:: Exercise brief ::
Transcribe the entries exactly as given and skip whatever images they hold.

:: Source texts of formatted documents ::

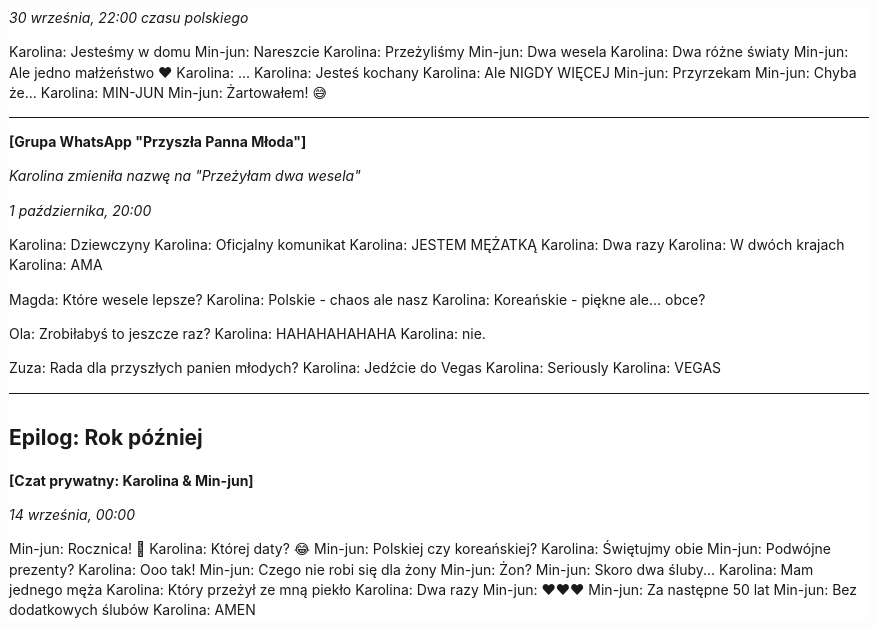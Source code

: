 *30 września, 22:00 czasu polskiego*

Karolina: Jesteśmy w domu
Min-jun: Nareszcie
Karolina: Przeżyliśmy
Min-jun: Dwa wesela
Karolina: Dwa różne światy
Min-jun: Ale jedno małżeństwo ❤️
Karolina: ...
Karolina: Jesteś kochany
Karolina: Ale NIGDY WIĘCEJ
Min-jun: Przyrzekam
Min-jun: Chyba że...
Karolina: MIN-JUN
Min-jun: Żartowałem! 😅

---

**[Grupa WhatsApp "Przyszła Panna Młoda"]**

*Karolina zmieniła nazwę na "Przeżyłam dwa wesela"*

*1 października, 20:00*

Karolina: Dziewczyny
Karolina: Oficjalny komunikat
Karolina: JESTEM MĘŻATKĄ
Karolina: Dwa razy
Karolina: W dwóch krajach
Karolina: AMA

Magda: Które wesele lepsze?
Karolina: Polskie - chaos ale nasz
Karolina: Koreańskie - piękne ale... obce?

Ola: Zrobiłabyś to jeszcze raz?
Karolina: HAHAHAHAHAHA
Karolina: nie.

Zuza: Rada dla przyszłych panien młodych?
Karolina: Jedźcie do Vegas
Karolina: Seriously
Karolina: VEGAS

---

## Epilog: Rok później

**[Czat prywatny: Karolina & Min-jun]**

*14 września, 00:00*

Min-jun: Rocznica! 🎉
Karolina: Której daty? 😂
Min-jun: Polskiej czy koreańskiej?
Karolina: Świętujmy obie
Min-jun: Podwójne prezenty?
Karolina: Ooo tak!
Min-jun: Czego nie robi się dla żony
Min-jun: Żon?
Min-jun: Skoro dwa śluby...
Karolina: Mam jednego męża
Karolina: Który przeżył ze mną piekło
Karolina: Dwa razy
Min-jun: ❤️❤️❤️
Min-jun: Za następne 50 lat
Min-jun: Bez dodatkowych ślubów
Karolina: AMEN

:: Answer area ::
Source code

: *30 września, 22:00 czasu polskiego*

Karolina: Jesteśmy w domu
Min-jun: Nareszcie
Karolina: Przeżyliśmy
Min-jun: Dwa wesela
Karolina: Dwa różne światy
Min-jun: Ale jedno małżeństwo ❤️
Karolina: ...
Karolina: Jesteś kochany
Karolina: Ale NIGDY WIĘCEJ
Min-jun: Przyrzekam
Min-jun: Chyba że...
Karolina: MIN-JUN
Min-jun: Żartowałem! 😅

---

**[Grupa WhatsApp "Przyszła Panna Młoda"]**

*Karolina zmieniła nazwę na "Przeżyłam dwa wesela"*

*1 października, 20:00*

Karolina: Dziewczyny
Karolina: Oficjalny komunikat
Karolina: JESTEM MĘŻATKĄ
Karolina: Dwa razy
Karolina: W dwóch krajach
Karolina: AMA

Magda: Które wesele lepsze?
Karolina: Polskie - chaos ale nasz
Karolina: Koreańskie - piękne ale... obce?

Ola: Zrobiłabyś to jeszcze raz?
Karolina: HAHAHAHAHAHA
Karolina: nie.

Zuza: Rada dla przyszłych panien młodych?
Karolina: Jedźcie do Vegas
Karolina: Seriously
Karolina: VEGAS

---

## Epilog: Rok później

**[Czat prywatny: Karolina & Min-jun]**

*14 września, 00:00*

Min-jun: Rocznica! 🎉
Karolina: Której daty? 😂
Min-jun: Polskiej czy koreańskiej?
Karolina: Świętujmy obie
Min-jun: Podwójne prezenty?
Karolina: Ooo tak!
Min-jun: Czego nie robi się dla żony
Min-jun: Żon?
Min-jun: Skoro dwa śluby...
Karolina: Mam jednego męża
Karolina: Który przeżył ze mną piekło
Karolina: Dwa razy
Min-jun: ❤️❤️❤️
Min-jun: Za następne 50 lat
Min-jun: Bez dodatkowych ślubów
Karolina: AMEN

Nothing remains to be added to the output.